Mayor: Goodness!! Yes.
JV: Rural Legacy appears to be a fulfillment of the public-private partnerships spoken about in Istanbul. Is that a correct assessment of what is going on with Rural Legacy and Smart Growth?
Mayor: Well, I'm not sure about that. I think it is probably consistent with the ideas. I am not sure whether anybody from the State actually looked at what came out of Habitat, the specific document-- but clearly Smart Growth policy is consistent with what was being talked about in Istanbul and that 's why I have been supportive of what the governor is trying to do. (emphasis added)
JV: How important is it to the people of Maryland and what will it mean?
Mayor: Hopefully it will mean better planning in the future not only as we look at not only our population growth, but economic development and what kind of impact it will have on quality of life. If we are able to use our existing resources better and plan better for the future, we might be able to preserve some of our natural resources and also improve quality of family life so that people will be in more village like settings and also have better planned communities. [JV Note: This is a description of "sustainable development" the foundational cornerstone concept from Agenda 21--the UN environmental document in which all of this is based on.]

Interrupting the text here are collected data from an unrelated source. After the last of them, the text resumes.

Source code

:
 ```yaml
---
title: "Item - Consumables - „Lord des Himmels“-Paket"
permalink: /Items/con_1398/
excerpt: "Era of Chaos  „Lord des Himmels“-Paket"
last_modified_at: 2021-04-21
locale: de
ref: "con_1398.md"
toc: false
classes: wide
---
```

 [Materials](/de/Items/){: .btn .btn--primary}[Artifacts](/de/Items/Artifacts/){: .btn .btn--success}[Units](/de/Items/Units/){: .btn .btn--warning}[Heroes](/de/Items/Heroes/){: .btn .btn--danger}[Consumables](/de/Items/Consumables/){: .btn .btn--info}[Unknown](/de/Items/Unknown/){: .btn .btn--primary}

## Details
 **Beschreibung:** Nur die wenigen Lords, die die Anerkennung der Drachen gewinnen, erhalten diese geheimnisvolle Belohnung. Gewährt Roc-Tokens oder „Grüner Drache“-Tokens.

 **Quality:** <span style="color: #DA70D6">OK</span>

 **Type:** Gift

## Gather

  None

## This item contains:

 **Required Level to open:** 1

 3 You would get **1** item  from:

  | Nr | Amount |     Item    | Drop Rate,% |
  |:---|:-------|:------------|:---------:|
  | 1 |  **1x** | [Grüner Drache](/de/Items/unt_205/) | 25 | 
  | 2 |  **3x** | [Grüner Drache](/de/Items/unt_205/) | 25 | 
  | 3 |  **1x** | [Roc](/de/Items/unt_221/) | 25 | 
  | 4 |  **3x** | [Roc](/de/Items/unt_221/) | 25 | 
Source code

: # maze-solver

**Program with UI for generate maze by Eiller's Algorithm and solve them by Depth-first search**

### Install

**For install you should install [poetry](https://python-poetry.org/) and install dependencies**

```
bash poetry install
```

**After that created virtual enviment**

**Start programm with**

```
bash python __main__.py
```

JV: What are the hold-ups right now and do you see it passing this session or will it go to summer session?
Mayor: Well hold up is politics---its politics and tradition. There is a sense that this is a new idea that is in conflict with old traditional zoning and local planning prerogatives. I don't think that it is in conflict but it takes a while to persuade people that we can come up with a new idea and a new planning strategy that will benefit them at the local level. My hope is that at least part of what the governor is talking about will get through this year and serve as the basis for building on a more comprehensive policy in the future. (emphasis added)
JV: Some people are concerned about personal property rights with growth be legislated. Do you see that as a problem?
Mayor: No, I don't think so. I don't think there is any intention to undermine personal property rights but I think that like all rights that we have in this country there has to be some compromise because individual rights and run up against collective rights and in this instance, we are trying to plan for an entire state and so some of the individual perogatives--the local perogatives--really will have to be compromised to a certain extent in order to deal with the greater good. [JV Note: Collective rights/greater good is socialism and opposed to individual freedoms and the Republic which we have] (emphasis added)
JV: Then do you see collectivism as the new wave of the future for the 21st century?
Mayor: I would prefer to call it partnership--I think that's better--it's "partners in progress" and that is what the governor is trying to achieve and I support him.
JV: Public-private partnerships... Mayor: Correct. JV: Thank you sir.